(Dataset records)

■ ■ ■ ■ ■

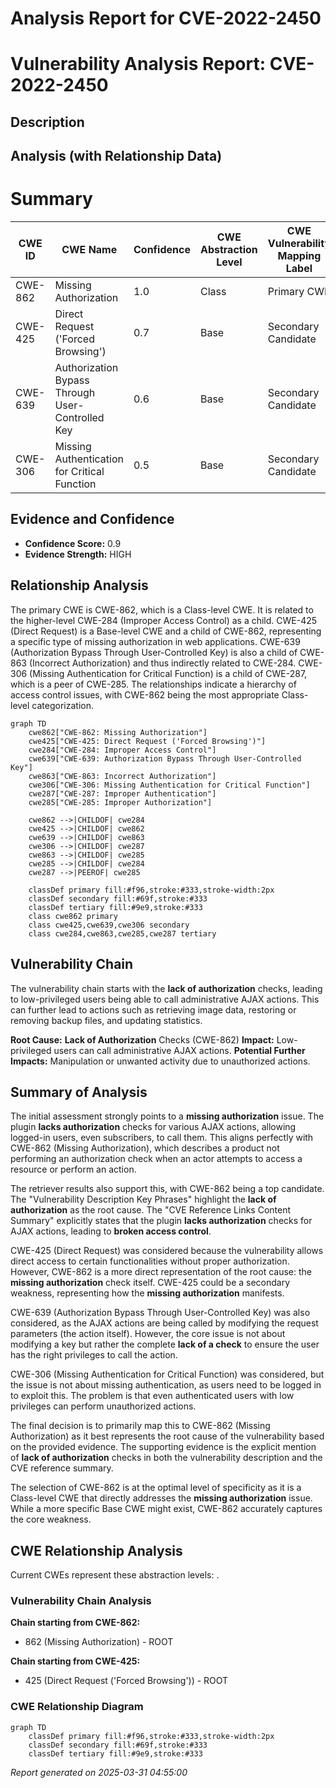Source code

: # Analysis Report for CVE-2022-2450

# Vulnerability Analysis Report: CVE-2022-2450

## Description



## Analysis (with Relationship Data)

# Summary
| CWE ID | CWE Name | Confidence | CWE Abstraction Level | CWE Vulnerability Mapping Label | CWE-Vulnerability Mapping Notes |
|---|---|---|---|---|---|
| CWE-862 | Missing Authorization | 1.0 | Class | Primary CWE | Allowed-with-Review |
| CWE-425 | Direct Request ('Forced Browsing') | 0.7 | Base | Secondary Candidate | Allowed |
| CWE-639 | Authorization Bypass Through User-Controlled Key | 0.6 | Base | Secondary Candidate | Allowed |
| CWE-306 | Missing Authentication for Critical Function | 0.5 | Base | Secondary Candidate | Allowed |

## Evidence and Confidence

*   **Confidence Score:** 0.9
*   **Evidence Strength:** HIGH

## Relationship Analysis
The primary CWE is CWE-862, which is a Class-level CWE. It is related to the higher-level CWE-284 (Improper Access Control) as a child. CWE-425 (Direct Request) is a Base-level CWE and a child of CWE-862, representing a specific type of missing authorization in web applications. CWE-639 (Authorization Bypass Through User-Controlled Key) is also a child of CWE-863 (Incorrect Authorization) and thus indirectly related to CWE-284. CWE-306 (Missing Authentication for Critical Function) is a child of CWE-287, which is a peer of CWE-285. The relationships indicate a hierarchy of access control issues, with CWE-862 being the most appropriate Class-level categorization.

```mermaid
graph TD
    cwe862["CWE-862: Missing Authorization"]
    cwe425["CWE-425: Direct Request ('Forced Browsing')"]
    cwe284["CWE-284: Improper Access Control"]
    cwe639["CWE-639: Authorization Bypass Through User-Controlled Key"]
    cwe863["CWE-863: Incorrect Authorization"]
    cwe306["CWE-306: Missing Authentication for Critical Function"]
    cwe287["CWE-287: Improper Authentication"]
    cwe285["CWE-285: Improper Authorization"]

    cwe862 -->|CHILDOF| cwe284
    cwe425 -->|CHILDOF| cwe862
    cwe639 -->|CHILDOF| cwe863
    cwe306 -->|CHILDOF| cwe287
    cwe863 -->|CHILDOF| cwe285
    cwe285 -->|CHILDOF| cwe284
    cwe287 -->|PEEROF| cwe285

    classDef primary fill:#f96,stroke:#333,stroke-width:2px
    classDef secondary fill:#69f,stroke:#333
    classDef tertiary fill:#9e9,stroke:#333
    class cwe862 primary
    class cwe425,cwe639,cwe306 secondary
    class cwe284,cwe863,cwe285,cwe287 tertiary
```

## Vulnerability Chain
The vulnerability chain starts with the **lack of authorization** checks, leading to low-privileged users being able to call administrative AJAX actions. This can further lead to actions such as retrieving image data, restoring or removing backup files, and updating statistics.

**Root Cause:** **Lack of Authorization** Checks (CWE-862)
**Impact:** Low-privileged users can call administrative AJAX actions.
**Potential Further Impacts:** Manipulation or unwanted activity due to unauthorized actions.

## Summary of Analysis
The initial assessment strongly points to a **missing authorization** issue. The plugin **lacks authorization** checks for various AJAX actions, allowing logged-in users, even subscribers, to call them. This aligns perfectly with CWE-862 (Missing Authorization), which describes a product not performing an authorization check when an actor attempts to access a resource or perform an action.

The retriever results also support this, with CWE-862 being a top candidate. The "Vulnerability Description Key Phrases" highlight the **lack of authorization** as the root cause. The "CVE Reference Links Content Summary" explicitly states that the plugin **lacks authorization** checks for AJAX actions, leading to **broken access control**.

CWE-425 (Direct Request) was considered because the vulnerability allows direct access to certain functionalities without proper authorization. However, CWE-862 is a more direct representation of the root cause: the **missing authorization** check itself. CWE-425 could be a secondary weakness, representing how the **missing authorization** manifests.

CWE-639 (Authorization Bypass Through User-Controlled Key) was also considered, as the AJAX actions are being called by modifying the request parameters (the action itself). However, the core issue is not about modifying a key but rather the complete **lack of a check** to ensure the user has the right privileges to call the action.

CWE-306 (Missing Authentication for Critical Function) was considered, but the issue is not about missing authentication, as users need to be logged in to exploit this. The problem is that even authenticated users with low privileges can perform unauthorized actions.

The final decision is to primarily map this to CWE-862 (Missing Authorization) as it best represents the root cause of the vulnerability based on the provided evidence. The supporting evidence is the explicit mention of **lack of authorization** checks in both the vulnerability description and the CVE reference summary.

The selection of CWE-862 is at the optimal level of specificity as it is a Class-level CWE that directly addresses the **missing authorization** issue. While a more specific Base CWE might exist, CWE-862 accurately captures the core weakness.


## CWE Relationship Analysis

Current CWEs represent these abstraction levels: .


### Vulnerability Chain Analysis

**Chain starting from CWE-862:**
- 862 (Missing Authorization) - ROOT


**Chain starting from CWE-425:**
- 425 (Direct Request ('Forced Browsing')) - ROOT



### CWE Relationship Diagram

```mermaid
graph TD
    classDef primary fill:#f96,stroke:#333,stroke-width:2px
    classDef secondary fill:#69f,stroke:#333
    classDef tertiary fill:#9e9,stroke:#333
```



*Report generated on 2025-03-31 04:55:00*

■ ■ ■ ■ ■

◆ Task goal ◆
Find the line that contains "### CWE Relationship Diagram" in the data above. Reproduce it and every later line exactly, through the last one.

◆ Response for this exercise ◆
### CWE Relationship Diagram

```mermaid
graph TD
    classDef primary fill:#f96,stroke:#333,stroke-width:2px
    classDef secondary fill:#69f,stroke:#333
    classDef tertiary fill:#9e9,stroke:#333
```



*Report generated on 2025-03-31 04:55:00*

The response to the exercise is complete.